Moscow is looking to form new alliances to defeat western attempts to isolate Russia against the backdrop of the war in Ukraine.

Vladimir Putin will meet Iran's President Ebrahim Raisi in Tehran. Picture: AFP.
Vladimir Putin will meet Iran's President Ebrahim Raisi in Tehran. Picture: AFP.

President Putin arrives in Iran today (Tuesday) for talks aimed at boosting ties between Moscow and Tehran against the backdrop of the war in Ukraine.

On only his second trip outside Russia since ordering tanks across the border in February, Mr Putin will meet President Raisi and Ayatollah Khamenei, the supreme leader. The two nations have had close relations for many years but Moscow had been reluctant to forge an outright alliance with Tehran because it worried about damaging its lucrative economic links to the West. Such concerns are now largely irrelevant for Russia, which has overtaken Iran as the world’s most-sanctioned country.

“This is an important visit for Putin personally,” said Andrey Kortunov, head of the Russian International Affairs Council, which advises the foreign ministry. “The Kremlin doesn’t want to allow itself to be isolated.”

The US warned last week that Iran is preparing to provide Russia with hundreds of drones to strengthen its armed forces in Ukraine, but the Kremlin insists military procurement will not be discussed during the talks. Iran has not explicitly denied the US report.

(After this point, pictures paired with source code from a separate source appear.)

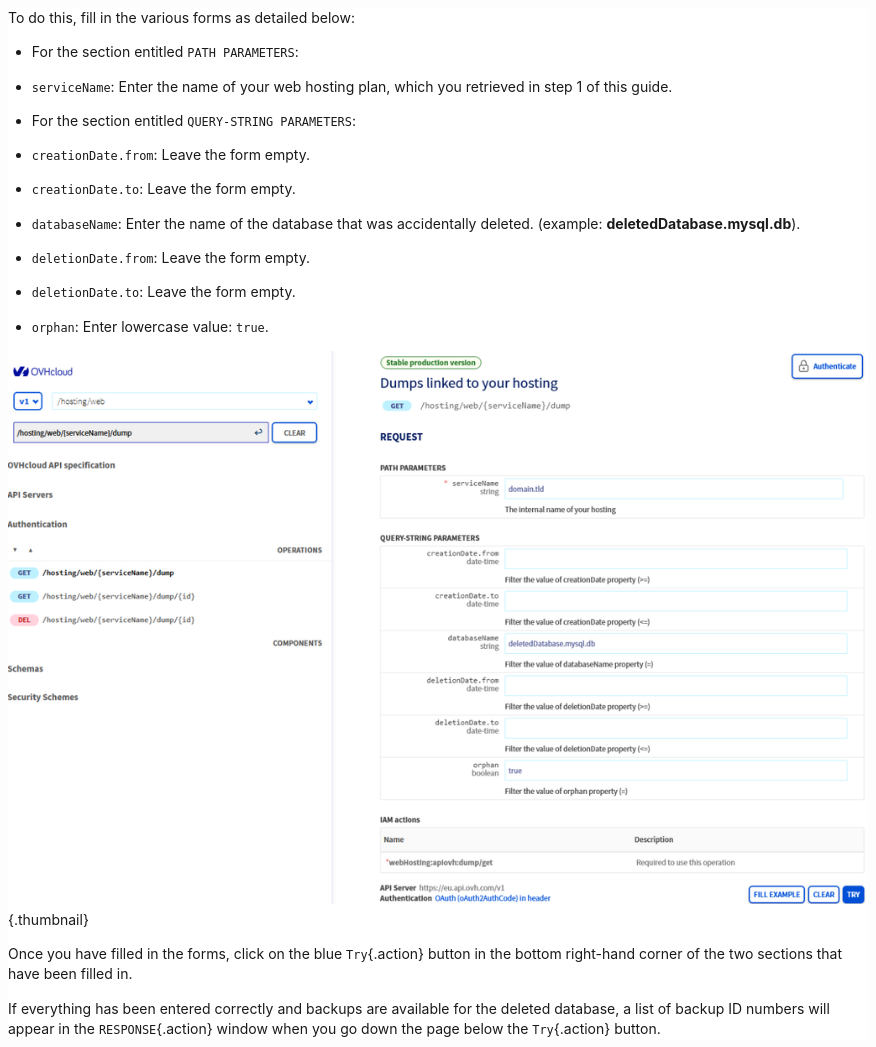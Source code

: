 To do this, fill in the various forms as detailed below:

- For the section entitled `PATH PARAMETERS`:
- `serviceName`: Enter the name of your web hosting plan, which you retrieved in step 1 of this guide.

- For the section entitled `QUERY-STRING PARAMETERS`:
- `creationDate.from`: Leave the form empty.
- `creationDate.to`: Leave the form empty.
- `databaseName`: Enter the name of the database that was accidentally deleted. (example: **deletedDatabase.mysql.db**).
- `deletionDate.from`: Leave the form empty.
- `deletionDate.to`: Leave the form empty.
- `orphan`: Enter lowercase value: `true`.

![API](/pages/assets/screens/api/get-hosting-web-servicename-dump.png){.thumbnail}

Once you have filled in the forms, click on the blue `Try`{.action} button in the bottom right-hand corner of the two sections that have been filled in.

If everything has been entered correctly and backups are available for the deleted database, a list of backup ID numbers will appear in the `RESPONSE`{.action} window when you go down the page below the `Try`{.action} button.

Iran to supply Russia with UAV drones

The Javan newspaper, which is linked to the powerful Islamic Revolutionary Guards Corps, touted the capabilities of the drones, saying they could be used by Russia to direct artillery fire and destroy Ukrainian military hardware. It suggested that Iran might want unspecified military assistance in return.

In Moscow, a military expert said that Russia’s armed forces would welcome the drones to replenish its resources amid the grinding conflict in Ukraine. “Even taking into account that we have our own production, we need more drones,” Ilya Kramnik told Vzglyad, a pro-Kremlin newspaper. “The more we have, the better.”

Mr Putin’s visit to Iran will provide him with a look at a country that many back home fear could be the blueprint for life in Russia under tough western sanctions. Almost 900 western companies have closed their operations in Russia since the start of the war and international flight bans have left it isolated.

Yevgeny Popov, a state television presenter, said the two nations would form an “axis of good”; a mocking reference to President George W Bush’s description in 2002 of Iran, Iraq and North Korea as an “axis of evil”.

In the Middle East too, pro-Iranian voices have long promoted the idea that an “alliance of stability” – countries that focus on internal stability at the cost of human rights or personal freedoms – will become dominant as the West inevitably implodes. That alliance will take in Russia and Iran, and Iranian allies such as Hezbollah in Lebanon. It would be dominated by China, which many say they would prefer to domination by America.

Iran recently applied to join the Brics trading group of Brazil, Russia, India, China and South Africa. The move was presented in Moscow as evidence that western attempts to isolate Russia have failed, since the existing members account for more than 40 per cent of the world’s population and around 25 per cent of the global economy. “If all the isolated countries co-operate then they are no longer isolated,” Mr Kortunov said.

Europe braces for Putin’s next move: ‘Prepare for the worst’

But this new grouping is not without its tensions. Religious hardliners in Iran are said to be opposed to becoming too close to Russia, a secular state where the Orthodox Church is increasingly powerful. On the other side, Iran’s main geopolitical ambition, the destruction of Israel, is not shared, at least overtly, by Russia and China.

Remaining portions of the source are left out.